# Required work:
Would you please reproduce all the entries exactly, leaving the pictures out?
________________________
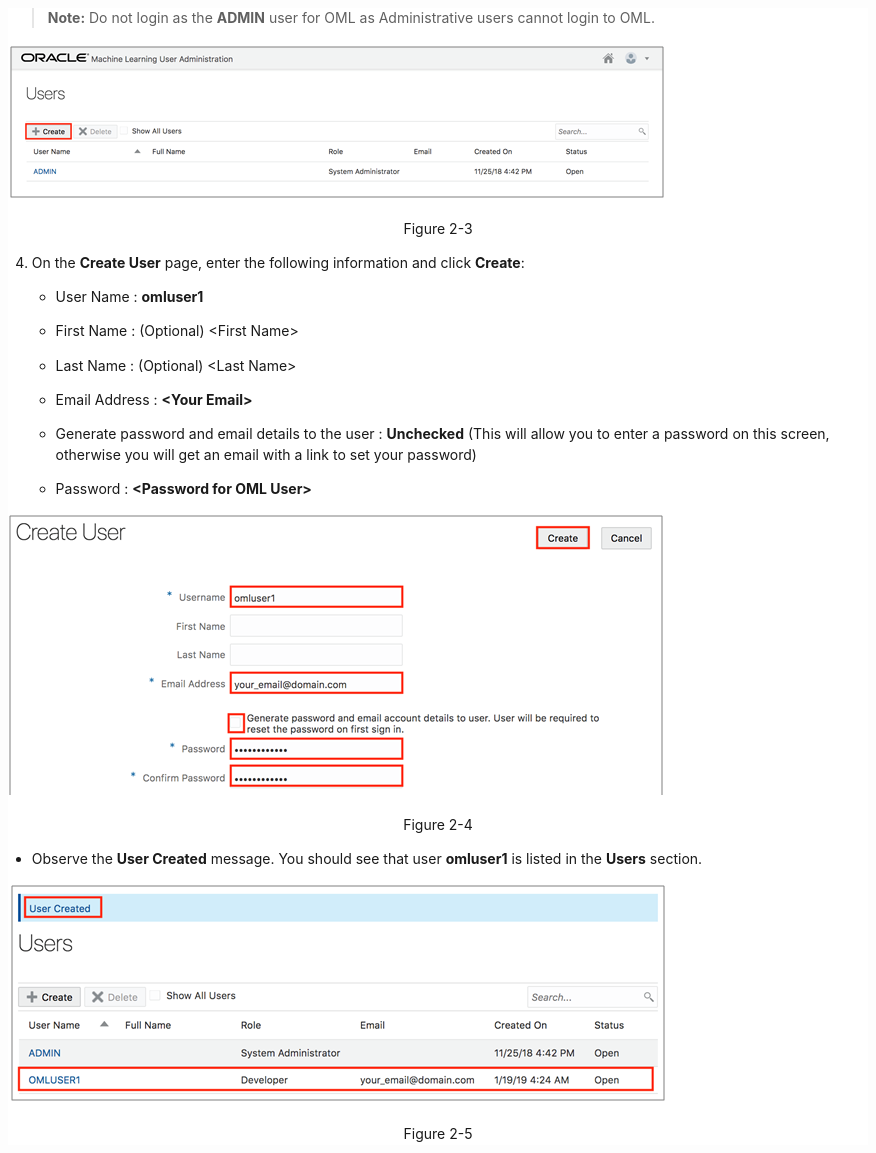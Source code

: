 >   **Note:** Do not login as the **ADMIN** user for OML as Administrative users
>   cannot login to OML.

![](media/7ee731aa3c0f37410a9b0b0a4ce2e6c2.png)
  <p align="center">Figure 2-3</p>

4. On the **Create User** page, enter the following information and click
    **Create**:

    -   User Name : **omluser1**

    -   First Name : (Optional) \<First Name\>

    -   Last Name : (Optional) \<Last Name\>

    -   Email Address : **\<Your Email\>**

    -   Generate password and email details to the user : **Unchecked** (This
        will allow you to enter a password on this screen, otherwise you will
        get an email with a link to set your password)

    -   Password : **\<Password for OML User\>**

![](media/66a494878f9a790625abd6678af767ec.png)
  <p align="center">Figure 2-4</p>

-   Observe the **User Created** message. You should see that user
    **omluser1** is listed in the **Users** section.

 ![](media/d0cd8ddefdeb2d385585ee13282def3d.png)
   <p align="center">Figure 2-5</p>
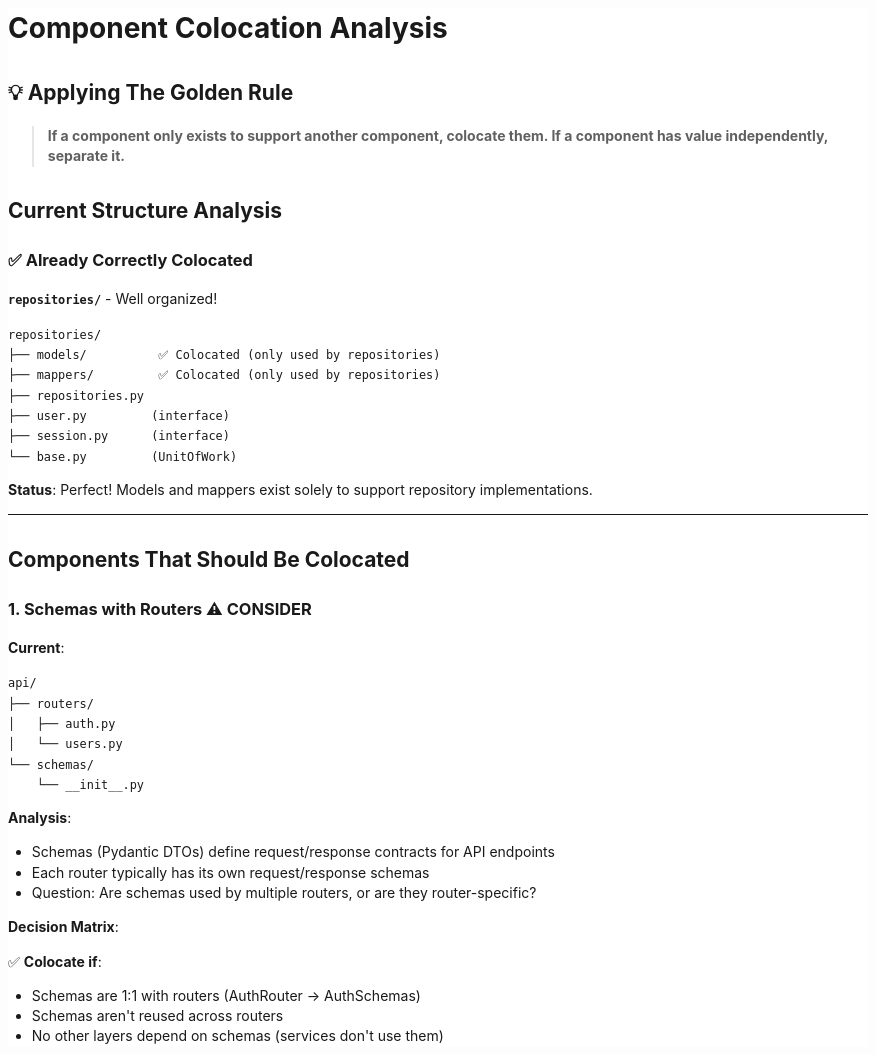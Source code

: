 # Component Colocation Analysis

## 💡 Applying The Golden Rule

> **If a component only exists to support another component, colocate them. If a component has value independently, separate it.**

## Current Structure Analysis

### ✅ Already Correctly Colocated

**`repositories/`** - Well organized!
```
repositories/
├── models/          ✅ Colocated (only used by repositories)
├── mappers/         ✅ Colocated (only used by repositories)
├── repositories.py  
├── user.py         (interface)
├── session.py      (interface)
└── base.py         (UnitOfWork)
```
**Status**: Perfect! Models and mappers exist solely to support repository implementations.

---

## Components That Should Be Colocated

### 1. **Schemas with Routers** ⚠️ CONSIDER

**Current**:
```
api/
├── routers/
│   ├── auth.py
│   └── users.py
└── schemas/
    └── __init__.py
```

**Analysis**:
- Schemas (Pydantic DTOs) define request/response contracts for API endpoints
- Each router typically has its own request/response schemas
- Question: Are schemas used by multiple routers, or are they router-specific?

**Decision Matrix**:

✅ **Colocate if**:
- Schemas are 1:1 with routers (AuthRouter → AuthSchemas)
- Schemas aren't reused across routers
- No other layers depend on schemas (services don't use them)

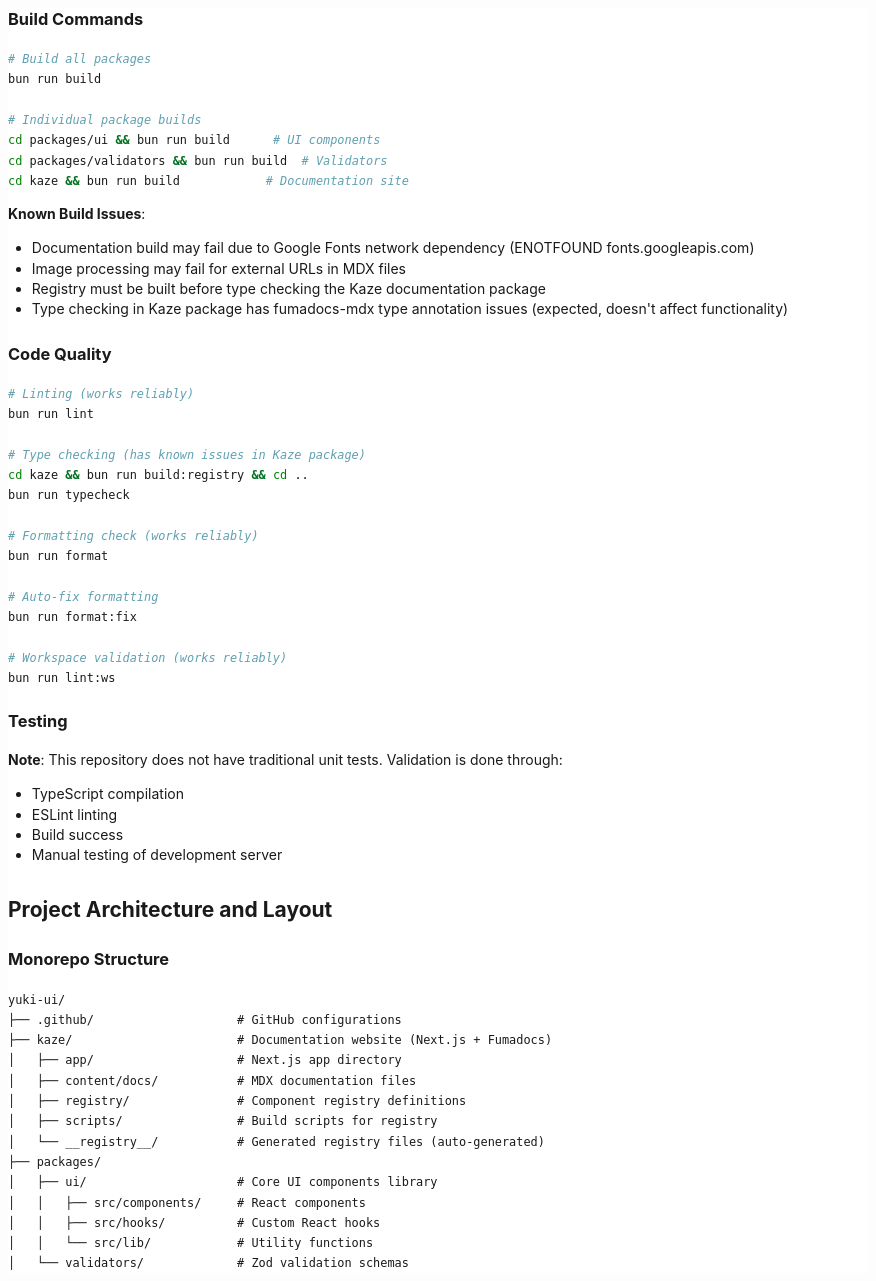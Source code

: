 ### Build Commands
```bash
# Build all packages
bun run build

# Individual package builds
cd packages/ui && bun run build      # UI components
cd packages/validators && bun run build  # Validators
cd kaze && bun run build            # Documentation site
```

**Known Build Issues**:
- Documentation build may fail due to Google Fonts network dependency (ENOTFOUND fonts.googleapis.com)
- Image processing may fail for external URLs in MDX files
- Registry must be built before type checking the Kaze documentation package
- Type checking in Kaze package has fumadocs-mdx type annotation issues (expected, doesn't affect functionality)

### Code Quality
```bash
# Linting (works reliably)
bun run lint

# Type checking (has known issues in Kaze package)
cd kaze && bun run build:registry && cd ..
bun run typecheck  

# Formatting check (works reliably)
bun run format

# Auto-fix formatting
bun run format:fix

# Workspace validation (works reliably)
bun run lint:ws
```

### Testing
**Note**: This repository does not have traditional unit tests. Validation is done through:
- TypeScript compilation
- ESLint linting
- Build success
- Manual testing of development server

## Project Architecture and Layout

### Monorepo Structure
```
yuki-ui/
├── .github/                    # GitHub configurations
├── kaze/                       # Documentation website (Next.js + Fumadocs)
│   ├── app/                    # Next.js app directory
│   ├── content/docs/           # MDX documentation files
│   ├── registry/               # Component registry definitions
│   ├── scripts/                # Build scripts for registry
│   └── __registry__/           # Generated registry files (auto-generated)
├── packages/
│   ├── ui/                     # Core UI components library
│   │   ├── src/components/     # React components
│   │   ├── src/hooks/          # Custom React hooks
│   │   └── src/lib/            # Utility functions
│   └── validators/             # Zod validation schemas
```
________________________
# Answer to this exercise:
Source code

: >   **Note:** Do not login as the **ADMIN** user for OML as Administrative users
>   cannot login to OML.

![](media/7ee731aa3c0f37410a9b0b0a4ce2e6c2.png)
  <p align="center">Figure 2-3</p>

4. On the **Create User** page, enter the following information and click
    **Create**:

    -   User Name : **omluser1**

    -   First Name : (Optional) \<First Name\>

    -   Last Name : (Optional) \<Last Name\>

    -   Email Address : **\<Your Email\>**

    -   Generate password and email details to the user : **Unchecked** (This
        will allow you to enter a password on this screen, otherwise you will
        get an email with a link to set your password)

    -   Password : **\<Password for OML User\>**

![](media/66a494878f9a790625abd6678af767ec.png)
  <p align="center">Figure 2-4</p>

-   Observe the **User Created** message. You should see that user
    **omluser1** is listed in the **Users** section.

 ![](media/d0cd8ddefdeb2d385585ee13282def3d.png)
   <p align="center">Figure 2-5</p>
Source code

: # Component Colocation Analysis

## 💡 Applying The Golden Rule

> **If a component only exists to support another component, colocate them. If a component has value independently, separate it.**

## Current Structure Analysis

### ✅ Already Correctly Colocated

**`repositories/`** - Well organized!
```
repositories/
├── models/          ✅ Colocated (only used by repositories)
├── mappers/         ✅ Colocated (only used by repositories)
├── repositories.py  
├── user.py         (interface)
├── session.py      (interface)
└── base.py         (UnitOfWork)
```
**Status**: Perfect! Models and mappers exist solely to support repository implementations.

---

## Components That Should Be Colocated

### 1. **Schemas with Routers** ⚠️ CONSIDER

**Current**:
```
api/
├── routers/
│   ├── auth.py
│   └── users.py
└── schemas/
    └── __init__.py
```

**Analysis**:
- Schemas (Pydantic DTOs) define request/response contracts for API endpoints
- Each router typically has its own request/response schemas
- Question: Are schemas used by multiple routers, or are they router-specific?

**Decision Matrix**:

✅ **Colocate if**:
- Schemas are 1:1 with routers (AuthRouter → AuthSchemas)
- Schemas aren't reused across routers
- No other layers depend on schemas (services don't use them)

Source code

: ### Build Commands
```bash
# Build all packages
bun run build

# Individual package builds
cd packages/ui && bun run build      # UI components
cd packages/validators && bun run build  # Validators
cd kaze && bun run build            # Documentation site
```

**Known Build Issues**:
- Documentation build may fail due to Google Fonts network dependency (ENOTFOUND fonts.googleapis.com)
- Image processing may fail for external URLs in MDX files
- Registry must be built before type checking the Kaze documentation package
- Type checking in Kaze package has fumadocs-mdx type annotation issues (expected, doesn't affect functionality)

### Code Quality
```bash
# Linting (works reliably)
bun run lint

# Type checking (has known issues in Kaze package)
cd kaze && bun run build:registry && cd ..
bun run typecheck  

# Formatting check (works reliably)
bun run format

# Auto-fix formatting
bun run format:fix

# Workspace validation (works reliably)
bun run lint:ws
```

### Testing
**Note**: This repository does not have traditional unit tests. Validation is done through:
- TypeScript compilation
- ESLint linting
- Build success
- Manual testing of development server

## Project Architecture and Layout

### Monorepo Structure
```
yuki-ui/
├── .github/                    # GitHub configurations
├── kaze/                       # Documentation website (Next.js + Fumadocs)
│   ├── app/                    # Next.js app directory
│   ├── content/docs/           # MDX documentation files
│   ├── registry/               # Component registry definitions
│   ├── scripts/                # Build scripts for registry
│   └── __registry__/           # Generated registry files (auto-generated)
├── packages/
│   ├── ui/                     # Core UI components library
│   │   ├── src/components/     # React components
│   │   ├── src/hooks/          # Custom React hooks
│   │   └── src/lib/            # Utility functions
│   └── validators/             # Zod validation schemas
```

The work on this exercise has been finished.